### Working data
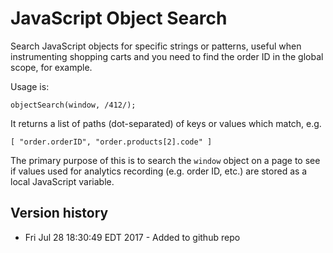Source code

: # JavaScript Object Search

Search JavaScript objects for specific strings or patterns, useful when instrumenting shopping carts and you need to find the order ID in the global scope, for example.

Usage is:

	objectSearch(window, /412/);
	
It returns a list of paths (dot-separated) of keys or values which match, e.g.

	[ "order.orderID", "order.products[2].code" ]

The primary purpose of this is to search the `window` object on a page to see if values used for analytics recording (e.g. order ID, etc.) are stored as a local JavaScript variable.

## Version history

- Fri Jul 28 18:30:49 EDT 2017 - Added to github repo
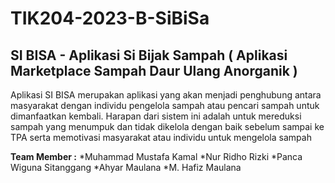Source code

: # TIK204-2023-B-SiBiSa

## SI BISA - Aplikasi Si Bijak Sampah ( Aplikasi Marketplace Sampah Daur Ulang Anorganik )

Aplikasi SI BISA merupakan aplikasi yang akan menjadi penghubung antara masyarakat dengan individu pengelola sampah atau pencari sampah untuk dimanfaatkan kembali.
Harapan dari sistem ini adalah untuk mereduksi sampah yang menumpuk dan tidak dikelola dengan baik sebelum sampai ke TPA serta memotivasi masyarakat atau individu untuk mengelola sampah


**Team Member :**
*Muhammad Mustafa Kamal
*Nur Ridho Rizki
*Panca Wiguna Sitanggang
*Ahyar Maulana
*M. Hafiz Maulana
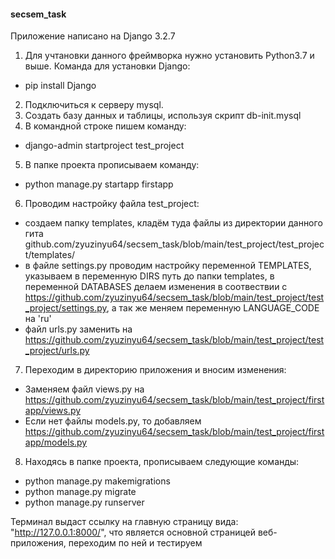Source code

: #### secsem_task

Приложение написано на Django 3.2.7
1) Для учтановки данного фреймворка нужно установить Python3.7 и выше. Команда для установки Django:
- pip install Django
2) Подключиться к серверу mysql. 
3) Создать базу данных и таблицы, используя скрипт db-init.mysql
4) В командной строке пишем команду:
- django-admin startproject test_project
5) В папке проекта прописываем команду:
- python manage.py startapp firstapp
6) Проводим настройку файла test_project:
- создаем папку templates, кладём туда файлы из директории данного гита github.com/zyuzinyu64/secsem_task/blob/main/test_project/test_project/templates/
- в файле settings.py проводим настройку переменной TEMPLATES, указываем в переменную DIRS путь до папки templates, в переменной DATABASES делаем изменения в соотвествии с https://github.com/zyuzinyu64/secsem_task/blob/main/test_project/test_project/settings.py, а так же меняем переменную LANGUAGE_CODE на 'ru'
- файл urls.py заменить на https://github.com/zyuzinyu64/secsem_task/blob/main/test_project/test_project/urls.py
7) Переходим в директорию приложения и вносим изменения:
- Заменяем файл views.py на https://github.com/zyuzinyu64/secsem_task/blob/main/test_project/firstapp/views.py
- Если нет файлы models.py, то добавляем https://github.com/zyuzinyu64/secsem_task/blob/main/test_project/firstapp/models.py
8) Находясь в папке проекта, прописываем следующие команды:
- python manage.py makemigrations
- python manage.py migrate
- python manage.py runserver

Терминал выдаст ссылку на главную страницу вида: "http://127.0.0.1:8000/", что является основной страницей веб-приложения, переходим по ней и тестируем
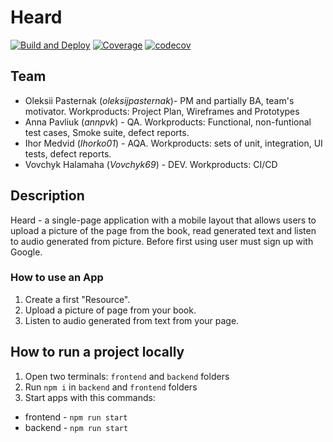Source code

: # Heard
[![Build and Deploy](https://github.com/Vovchyk69/BeeGargen/actions/workflows/ci.yml/badge.svg?branch=dev-ci)](https://github.com/Vovchyk69/BeeGargen/actions/workflows/ci.yml)
[![Coverage](https://github.com/Vovchyk69/BeeGargen/actions/workflows/coverage.yml/badge.svg?branch=dev-ci)](https://github.com/Vovchyk69/BeeGargen/actions/workflows/coverage.yml)
[![codecov](https://codecov.io/gh/Vovchyk69/BeeGargen/branch/dev-ci/graph/badge.svg?token=DX0HIAR97U)](https://codecov.io/gh/Vovchyk69/BeeGargen)
## Team
- Oleksii Pasternak (*oleksijpasternak*)- PM and partially BA, team's motivator. Workproducts: Project Plan, Wireframes and Prototypes 
- Anna Pavliuk (*annpvk*) - QA. Workproducts: Functional, non-funtional test cases, Smoke suite, defect reports.
- Ihor Medvid (*Ihorko01*) - AQA. Workproducts: sets of unit, integration, UI tests, defect reports.
- Vovchyk Halamaha (*Vovchyk69*) - DEV. Workproducts: CI/CD

## Description
Heard - a single-page application with a mobile layout that allows users to upload a picture of the page from the book, read generated text and listen to audio generated from picture. Before first using user must sign up with Google.
### How to use an App
1. Create a first "Resource".
2. Upload a picture of page from your book.
3. Listen to audio generated from text from your page.

## How to run a project locally
1. Open two terminals: `frontend` and `backend` folders
2. Run `npm i` in `backend` and `frontend` folders
3. Start apps with this commands:
  - frontend - `npm run start`
  - backend - `npm run start`

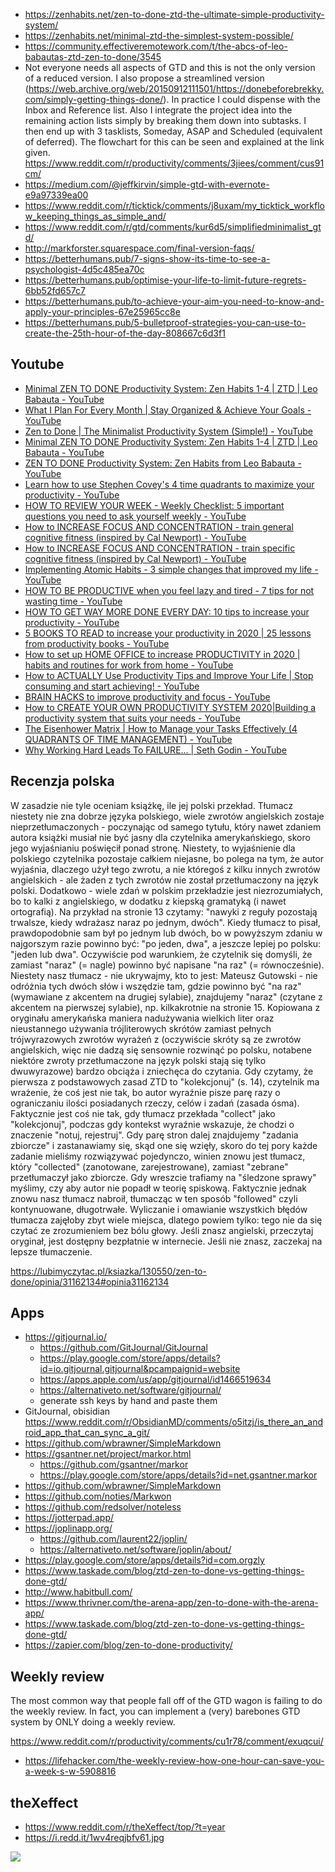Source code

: - https://zenhabits.net/zen-to-done-ztd-the-ultimate-simple-productivity-system/
- https://zenhabits.net/minimal-ztd-the-simplest-system-possible/
- https://community.effectiveremotework.com/t/the-abcs-of-leo-babautas-ztd-zen-to-done/3545
- Not everyone needs all aspects of GTD and this is not the only version of a reduced version. I also propose a streamlined version (https://web.archive.org/web/20150912111501/https://donebeforebrekky.com/simply-getting-things-done/). In practice I could dispense with the Inbox and Reference list. Also I integrate the project idea into the remaining action lists simply by breaking them down into subtasks. I then end up with 3 tasklists, Someday, ASAP and Scheduled (equivalent of deferred). The flowchart for this can be seen and explained at the link given. https://www.reddit.com/r/productivity/comments/3jiees/comment/cus91cm/
- https://medium.com/@jeffkirvin/simple-gtd-with-evernote-e9a97339ea00
- https://www.reddit.com/r/ticktick/comments/j8uxam/my_ticktick_workflow_keeping_things_as_simple_and/
- https://www.reddit.com/r/gtd/comments/kur6d5/simplifiedminimalist_gtd/
- http://markforster.squarespace.com/final-version-faqs/
- https://betterhumans.pub/7-signs-show-its-time-to-see-a-psychologist-4d5c485ea70c
- https://betterhumans.pub/optimise-your-life-to-limit-future-regrets-6bb52fd657c7
- https://betterhumans.pub/to-achieve-your-aim-you-need-to-know-and-apply-your-principles-67e25965cc8e
- https://betterhumans.pub/5-bulletproof-strategies-you-can-use-to-create-the-25th-hour-of-the-day-808667c6d3f1

## Youtube

- [Minimal ZEN TO DONE Productivity System: Zen Habits 1-4 | ZTD | Leo Babauta - YouTube](https://www.youtube.com/watch?v=Z7rB_0fyLkY)
- [What I Plan For Every Month | Stay Organized & Achieve Your Goals - YouTube](https://www.youtube.com/watch?v=lvxXd1W_bMk)
- [Zen to Done | The Minimalist Productivity System (Simple!) - YouTube](https://www.youtube.com/watch?v=tDrNu72zhms)
- [Minimal ZEN TO DONE Productivity System: Zen Habits 1-4 | ZTD | Leo Babauta - YouTube](https://www.youtube.com/watch?v=Z7rB_0fyLkY)
- [ZEN TO DONE Productivity System: Zen Habits from Leo Babauta - YouTube](https://www.youtube.com/watch?v=qarqTERHP1c)
- [Learn how to use Stephen Covey's 4 time quadrants to maximize your productivity - YouTube](https://www.youtube.com/watch?v=T7Ul5SfMjC8)
- [HOW TO REVIEW YOUR WEEK - Weekly Checklist: 5 important questions you need to ask yourself weekly - YouTube](https://www.youtube.com/watch?v=XORR9RALpd4)
- [How to INCREASE FOCUS AND CONCENTRATION - train general cognitive fitness (inspired by Cal Newport) - YouTube](https://www.youtube.com/watch?v=-tcJzDQtOVk)
- [How to INCREASE FOCUS AND CONCENTRATION - train specific cognitive fitness (inspired by Cal Newport) - YouTube](https://www.youtube.com/watch?v=4tHHjBBcU6k)
- [Implementing Atomic Habits - 3 simple changes that improved my life - YouTube](https://www.youtube.com/watch?v=yDfA4UQdjdw)
- [HOW TO BE PRODUCTIVE when you feel lazy and tired - 7 tips for not wasting time - YouTube](https://www.youtube.com/watch?v=NOF5k4MMlbI)
- [HOW TO GET WAY MORE DONE EVERY DAY: 10 tips to increase your productivity - YouTube](https://www.youtube.com/watch?v=XSS3hjPoN5I)
- [5 BOOKS TO READ to increase your productivity in 2020 | 25 lessons from productivity books - YouTube](https://www.youtube.com/watch?v=I4luMi7cv5o)
- [How to set up HOME OFFICE to increase PRODUCTIVITY in 2020 | habits and routines for work from home - YouTube](https://www.youtube.com/watch?v=3rccqUqI-AI)
- [How to ACTUALLY Use Productivity Tips and Improve Your Life | Stop consuming and start achieving! - YouTube](https://www.youtube.com/watch?v=EzxtBJ1NLUM)
- [BRAIN HACKS to improve productivity and focus - YouTube](https://www.youtube.com/watch?v=4IHLOaYcBT4)
- [How to CREATE YOUR OWN PRODUCTIVITY SYSTEM 2020|Building a productivity system that suits your needs - YouTube](https://www.youtube.com/watch?v=sCUaYctKoZI)
- [The Eisenhower Matrix | How to Manage your Tasks Effectively (4 QUADRANTS OF TIME MANAGEMENT) - YouTube](https://www.youtube.com/watch?v=aMbc4vCLb5k)
- [Why Working Hard Leads To FAILURE... | Seth Godin - YouTube](https://www.youtube.com/watch?v=77JWP1q7pWc)

## Recenzja polska

W zasadzie nie tyle oceniam książkę, ile jej polski przekład. Tłumacz niestety nie zna dobrze języka polskiego, wiele zwrotów angielskich zostaje nieprzetłumaczonych - poczynając od samego tytułu, który nawet zdaniem autora książki musiał nie być jasny dla czytelnika amerykańskiego, skoro jego wyjaśnianiu poświęcił ponad stronę. Niestety, to wyjaśnienie dla polskiego czytelnika pozostaje całkiem niejasne, bo polega na tym, że autor wyjaśnia, dlaczego użył tego zwrotu, a nie któregoś z kilku innych zwrotów angielskich - ale żaden z tych zwrotów nie został przetłumaczony na język polski. Dodatkowo - wiele zdań w polskim przekładzie jest niezrozumiałych, bo to kalki z angielskiego, w dodatku z kiepską gramatyką (i nawet ortografią).
Na przykład na stronie 13 czytamy: "nawyki z reguły pozostają trwalsze, kiedy wdrażasz naraz po jednym, dwóch". Kiedy tłumacz to pisał, prawdopodobnie sam był po jednym lub dwóch, bo w powyższym zdaniu w najgorszym razie powinno być: "po jeden, dwa", a jeszcze lepiej po polsku: "jeden lub dwa". Oczywiście pod warunkiem, że czytelnik się domyśli, że zamiast "naraz" (= nagle) powinno być napisane "na raz" (= równocześnie). Niestety nasz tłumacz - nie ukrywajmy, kto to jest: Mateusz Gutowski - nie odróżnia tych dwóch słów i wszędzie tam, gdzie powinno być "na raz" (wymawiane z akcentem na drugiej sylabie), znajdujemy "naraz" (czytane z akcentem na pierwszej sylabie), np. kilkakrotnie na stronie 15. Kopiowana z oryginału amerykańska maniera nadużywania wielkich liter oraz nieustannego używania trójliterowych skrótów zamiast pełnych trójwyrazowych zwrotów wyrażeń z (oczywiście skróty są ze zwrotów angielskich, więc nie dadzą się sensownie rozwinąć po polsku, notabene niektóre zwroty przetłumaczone na język polski stają się tylko dwuwyrazowe) bardzo obciąża i zniechęca do czytania.
Gdy czytamy, że pierwsza z podstawowych zasad ZTD to "kolekcjonuj" (s. 14), czytelnik ma wrażenie, że coś jest nie tak, bo autor wyraźnie pisze parę razy o ograniczaniu ilości posiadanych rzeczy, celów i zadań (zasada ósma). Faktycznie jest coś nie tak, gdy tłumacz przekłada "collect" jako "kolekcjonuj", podczas gdy kontekst wyraźnie wskazuje, że chodzi o znaczenie "notuj, rejestruj". Gdy parę stron dalej znajdujemy "zadania zbiorcze" i zastanawiamy się, skąd one się wzięły, skoro do tej pory każde zadanie mieliśmy rozwiązywać pojedynczo, winien znowu jest tłumacz, który "collected" (zanotowane, zarejestrowane), zamiast "zebrane" przetłumaczył jako zbiorcze. Gdy wreszcie trafiamy na "śledzone sprawy" myślimy, czy aby autor nie popadł w teorię spiskową. Faktycznie jednak znowu nasz tłumacz nabroił, tłumacząc w ten sposób "followed" czyli kontynuowane, długotrwałe.
Wyliczanie i omawianie wszystkich błędów tłumacza zajęłoby zbyt wiele miejsca, dlatego powiem tylko: tego nie da się czytać ze zrozumieniem bez bólu głowy. Jeśli znasz angielski, przeczytaj oryginał, jest dostępny bezpłatnie w internecie. Jeśli nie znasz, zaczekaj na lepsze tłumaczenie.

https://lubimyczytac.pl/ksiazka/130550/zen-to-done/opinia/31162134#opinia31162134

## Apps

- https://gitjournal.io/
  - https://github.com/GitJournal/GitJournal
  - https://play.google.com/store/apps/details?id=io.gitjournal.gitjournal&pcampaignid=website
  - https://apps.apple.com/us/app/gitjournal/id1466519634
  - https://alternativeto.net/software/gitjournal/
  - generate ssh keys by hand and paste them
- GitJournal, obisidian https://www.reddit.com/r/ObsidianMD/comments/o5itzj/is_there_an_android_app_that_can_sync_a_git/
- https://github.com/wbrawner/SimpleMarkdown
- https://gsantner.net/project/markor.html
  - https://github.com/gsantner/markor
  - https://play.google.com/store/apps/details?id=net.gsantner.markor
- https://github.com/wbrawner/SimpleMarkdown
- https://github.com/noties/Markwon
- https://github.com/redsolver/noteless
- https://jotterpad.app/
- https://joplinapp.org/
  - https://github.com/laurent22/joplin/
  - https://alternativeto.net/software/joplin/about/
- https://play.google.com/store/apps/details?id=com.orgzly
- https://www.taskade.com/blog/ztd-zen-to-done-vs-getting-things-done-gtd/
- http://www.habitbull.com/
- https://www.thrivner.com/the-arena-app/zen-to-done-with-the-arena-app/
- https://www.taskade.com/blog/ztd-zen-to-done-vs-getting-things-done-gtd/
- https://zapier.com/blog/zen-to-done-productivity/

## Weekly review

The most common way that people fall off of the GTD wagon is failing to do the weekly review. In fact, you can implement a (very) barebones GTD system by ONLY doing a weekly review.

https://www.reddit.com/r/productivity/comments/cu1r78/comment/exuqcui/

- https://lifehacker.com/the-weekly-review-how-one-hour-can-save-you-a-week-s-w-5908816

## theXeffect

- https://www.reddit.com/r/theXeffect/top/?t=year
- https://i.redd.it/1wv4reqjbfv61.jpg

![](./1wv4reqjbfv61.jpeg)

### Problem details
Write out word for word the lines of the listing above from the line with "- Fri Jul 28" to the line with "Aplikasi SI BISA", taking in both of those lines but no pictures.

### The answer
- Fri Jul 28 18:30:49 EDT 2017 - Added to github repo
Source code

: # TIK204-2023-B-SiBiSa

## SI BISA - Aplikasi Si Bijak Sampah ( Aplikasi Marketplace Sampah Daur Ulang Anorganik )

Aplikasi SI BISA merupakan aplikasi yang akan menjadi penghubung antara masyarakat dengan individu pengelola sampah atau pencari sampah untuk dimanfaatkan kembali.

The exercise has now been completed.